Share

Bab 8. Sepupu Rasa Pembantu

***

Setiba Maira di halaman rumah Andri-adik dari ibu Maira, mata Maira melihat Nayla-adik sepupunya dan pacarnya tengah ngobrol di teras. Maira mengerem sepedanya dan memasuki halaman rumah Om-nya dengan menuntunnya pelan-pelan ke belakang. Andri menyediakan sebuah kamar kecil dibelakang rumah mewahnya untuk Maira.

"Maira!" teriak pacar Nayla dan mendekat pada Maira.

Deg!

"Ya Tuhan, kenapa lelaki itu memanggilku? Bisa habis aku kena marah Nayla nanti," gumam Maira lirih. Maira pura-pura tak mendengar dan terus saja menuntun sepedanya.

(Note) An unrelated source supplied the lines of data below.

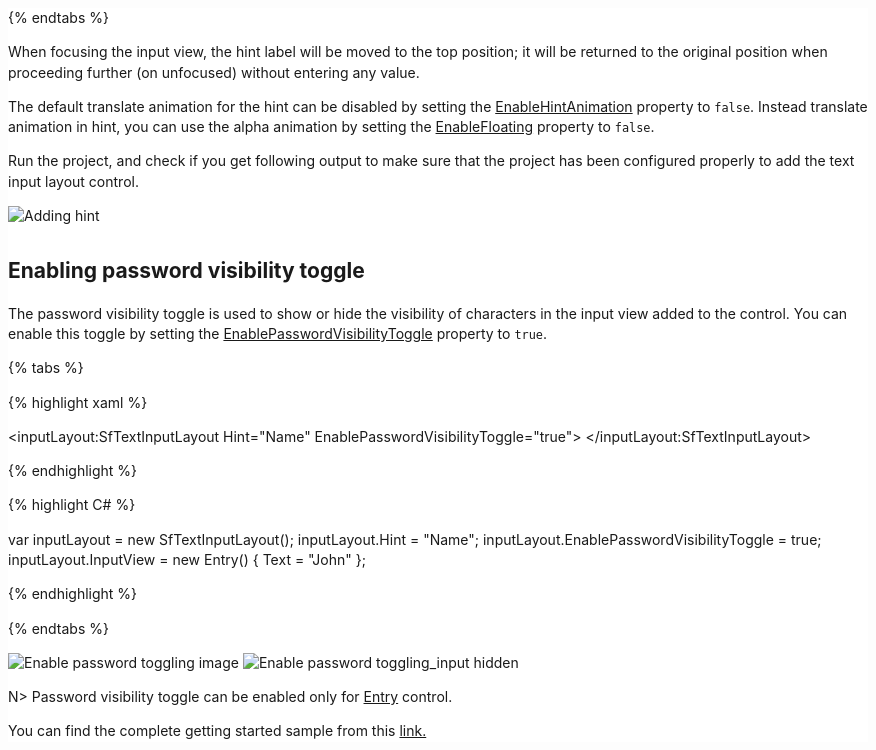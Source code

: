 {% endtabs %}

When focusing the input view, the hint label will be moved to the top position; it will be returned to the original position when proceeding further (on unfocused) without entering any value.

The default translate animation for the hint can be disabled by setting the [EnableHintAnimation](https://help.syncfusion.com/cr/xamarin/Syncfusion.XForms.TextInputLayout.SfTextInputLayout.html#Syncfusion_XForms_TextInputLayout_SfTextInputLayout_EnableHintAnimation) property to `false`. Instead translate animation in hint, you can use the alpha animation by setting the [EnableFloating](https://help.syncfusion.com/cr/xamarin/Syncfusion.XForms.TextInputLayout.SfTextInputLayout.html#Syncfusion_XForms_TextInputLayout_SfTextInputLayout_EnableFloating) property to `false`.


Run the project, and check if you get following output to make sure that the project has been configured properly to add the text input layout control.

![Adding hint](Getting-Started_images/hint.gif)

## Enabling password visibility toggle

The password visibility toggle is used to show or hide the visibility of characters in the input view added to the control. You can enable this toggle by setting the [EnablePasswordVisibilityToggle](https://help.syncfusion.com/cr/xamarin/Syncfusion.XForms.TextInputLayout.SfTextInputLayout.html#Syncfusion_XForms_TextInputLayout_SfTextInputLayout_EnablePasswordVisibilityToggle) property to `true`.

{% tabs %} 

{% highlight xaml %} 

<inputLayout:SfTextInputLayout
    Hint="Name"
    EnablePasswordVisibilityToggle="true">
    <Entry Text="John" />
</inputLayout:SfTextInputLayout>  
 
{% endhighlight %}

{% highlight C# %} 

var inputLayout = new SfTextInputLayout();
inputLayout.Hint = "Name";
inputLayout.EnablePasswordVisibilityToggle = true;
inputLayout.InputView = new Entry() { Text = "John" }; 

{% endhighlight %}

{% endtabs %}

![Enable password toggling image](Getting-Started_images/textInput_getting_img4.png)
![Enable password toggling_input hidden](Getting-Started_images/textInput_getting_img5.png)

N> Password visibility toggle can be enabled only for [Entry](https://docs.microsoft.com/en-us/xamarin/xamarin-forms/user-interface/text/entry) control.

You can find the complete getting started sample from this [link.]( https://github.com/SyncfusionExamples/Getting-started-SfTextInputLayout-Xamarin)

"Maira! Tolong berhenti!" Mendengar kata 'tolong', Maira reflek menghentikan sepedanya.

'Aduh bagaimana ini?' Maira bingung saat melirik lelaki itu menghampiri Maira dan disusul langkah Nayla dari belakang lelaki itu.

"Ciloknya masih?" tanyanya setelah sampai di dekatnya.

"Habis, Mas." Dia tertawa kecil mendengar jawaban Maira.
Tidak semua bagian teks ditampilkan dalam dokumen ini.